(Stored entries)
+ + +
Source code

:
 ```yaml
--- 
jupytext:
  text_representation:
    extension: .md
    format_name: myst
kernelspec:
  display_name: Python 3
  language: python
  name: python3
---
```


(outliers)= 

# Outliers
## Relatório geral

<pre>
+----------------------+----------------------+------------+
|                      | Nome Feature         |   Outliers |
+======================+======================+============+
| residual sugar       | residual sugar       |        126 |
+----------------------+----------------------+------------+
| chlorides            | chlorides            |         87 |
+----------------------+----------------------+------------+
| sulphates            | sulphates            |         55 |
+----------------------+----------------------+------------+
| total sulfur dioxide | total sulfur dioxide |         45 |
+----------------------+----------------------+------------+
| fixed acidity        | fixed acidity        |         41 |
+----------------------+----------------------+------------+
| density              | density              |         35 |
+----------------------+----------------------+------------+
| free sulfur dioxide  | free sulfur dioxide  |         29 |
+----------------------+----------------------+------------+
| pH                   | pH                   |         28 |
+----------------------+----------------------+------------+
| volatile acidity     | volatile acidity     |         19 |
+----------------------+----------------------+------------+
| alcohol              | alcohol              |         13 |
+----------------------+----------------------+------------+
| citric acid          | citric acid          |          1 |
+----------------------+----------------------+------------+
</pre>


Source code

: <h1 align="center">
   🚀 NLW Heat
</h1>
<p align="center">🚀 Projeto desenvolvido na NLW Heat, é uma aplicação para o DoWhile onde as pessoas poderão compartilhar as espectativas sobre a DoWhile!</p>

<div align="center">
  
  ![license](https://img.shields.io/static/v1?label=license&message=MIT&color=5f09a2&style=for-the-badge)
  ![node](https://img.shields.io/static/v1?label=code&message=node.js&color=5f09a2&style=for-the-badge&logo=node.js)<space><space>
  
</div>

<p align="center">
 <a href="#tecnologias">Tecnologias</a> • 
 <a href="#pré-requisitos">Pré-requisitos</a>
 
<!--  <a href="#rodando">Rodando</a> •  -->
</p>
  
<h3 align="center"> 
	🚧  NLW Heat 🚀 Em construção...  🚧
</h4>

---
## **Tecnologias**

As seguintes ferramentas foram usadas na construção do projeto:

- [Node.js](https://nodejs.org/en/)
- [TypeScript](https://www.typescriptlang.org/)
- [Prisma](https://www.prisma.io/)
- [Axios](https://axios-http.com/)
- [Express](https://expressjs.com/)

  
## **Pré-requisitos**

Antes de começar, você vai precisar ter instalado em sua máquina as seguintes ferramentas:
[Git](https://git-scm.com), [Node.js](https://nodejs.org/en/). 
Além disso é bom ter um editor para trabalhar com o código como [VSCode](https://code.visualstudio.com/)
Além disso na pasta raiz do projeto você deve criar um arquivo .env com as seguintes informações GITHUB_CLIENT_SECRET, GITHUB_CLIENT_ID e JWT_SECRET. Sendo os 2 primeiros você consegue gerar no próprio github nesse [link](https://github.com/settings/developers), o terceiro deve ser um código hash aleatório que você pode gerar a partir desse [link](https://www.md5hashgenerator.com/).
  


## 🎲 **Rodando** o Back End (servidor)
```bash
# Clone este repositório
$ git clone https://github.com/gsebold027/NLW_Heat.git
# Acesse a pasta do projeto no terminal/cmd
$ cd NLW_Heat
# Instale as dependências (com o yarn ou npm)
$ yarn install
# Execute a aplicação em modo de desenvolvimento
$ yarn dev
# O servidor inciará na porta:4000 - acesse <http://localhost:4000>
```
+ + +
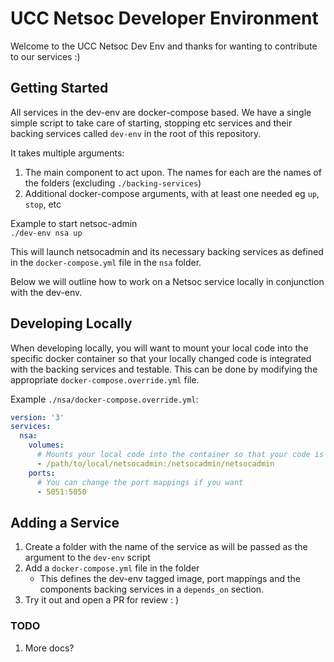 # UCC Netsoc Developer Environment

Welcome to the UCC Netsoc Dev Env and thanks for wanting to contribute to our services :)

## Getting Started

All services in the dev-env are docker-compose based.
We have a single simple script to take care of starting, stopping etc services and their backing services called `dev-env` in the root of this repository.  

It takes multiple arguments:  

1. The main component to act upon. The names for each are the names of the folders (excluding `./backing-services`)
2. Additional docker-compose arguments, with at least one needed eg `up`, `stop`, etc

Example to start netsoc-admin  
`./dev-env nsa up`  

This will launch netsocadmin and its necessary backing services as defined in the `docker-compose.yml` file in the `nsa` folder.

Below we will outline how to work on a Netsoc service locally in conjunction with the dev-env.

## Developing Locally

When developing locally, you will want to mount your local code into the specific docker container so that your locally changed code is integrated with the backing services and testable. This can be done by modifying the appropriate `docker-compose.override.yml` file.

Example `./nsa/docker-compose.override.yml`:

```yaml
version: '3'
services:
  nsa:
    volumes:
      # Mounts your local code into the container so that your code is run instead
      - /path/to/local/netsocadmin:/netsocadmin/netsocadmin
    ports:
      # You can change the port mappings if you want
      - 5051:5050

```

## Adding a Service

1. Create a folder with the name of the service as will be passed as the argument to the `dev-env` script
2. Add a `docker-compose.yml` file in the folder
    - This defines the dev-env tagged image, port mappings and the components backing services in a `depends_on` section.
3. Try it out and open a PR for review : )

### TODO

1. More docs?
+ + +
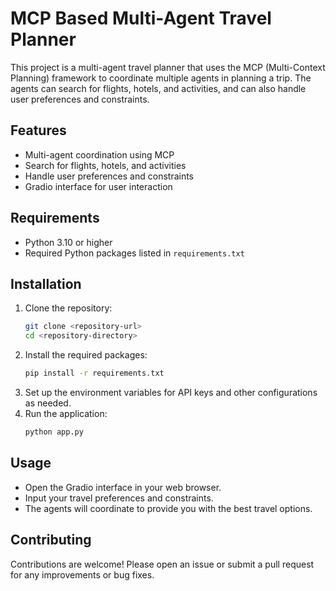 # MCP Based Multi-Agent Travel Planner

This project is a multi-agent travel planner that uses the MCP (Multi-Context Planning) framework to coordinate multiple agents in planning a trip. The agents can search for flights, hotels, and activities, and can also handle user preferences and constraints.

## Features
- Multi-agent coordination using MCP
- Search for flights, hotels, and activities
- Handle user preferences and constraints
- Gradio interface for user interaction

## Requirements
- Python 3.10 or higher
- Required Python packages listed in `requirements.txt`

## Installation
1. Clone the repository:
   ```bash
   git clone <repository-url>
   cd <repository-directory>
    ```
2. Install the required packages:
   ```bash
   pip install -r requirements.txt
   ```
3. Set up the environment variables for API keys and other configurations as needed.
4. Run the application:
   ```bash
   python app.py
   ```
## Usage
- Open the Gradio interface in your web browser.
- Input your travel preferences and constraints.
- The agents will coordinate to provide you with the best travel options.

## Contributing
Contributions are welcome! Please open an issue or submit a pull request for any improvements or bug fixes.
+ + +
§ **What to do**
From the records above, pull out each line that has "dioxide".

§ **Response to the task**
| total sulfur dioxide | total sulfur dioxide |         45 |
| free sulfur dioxide  | free sulfur dioxide  |         29 |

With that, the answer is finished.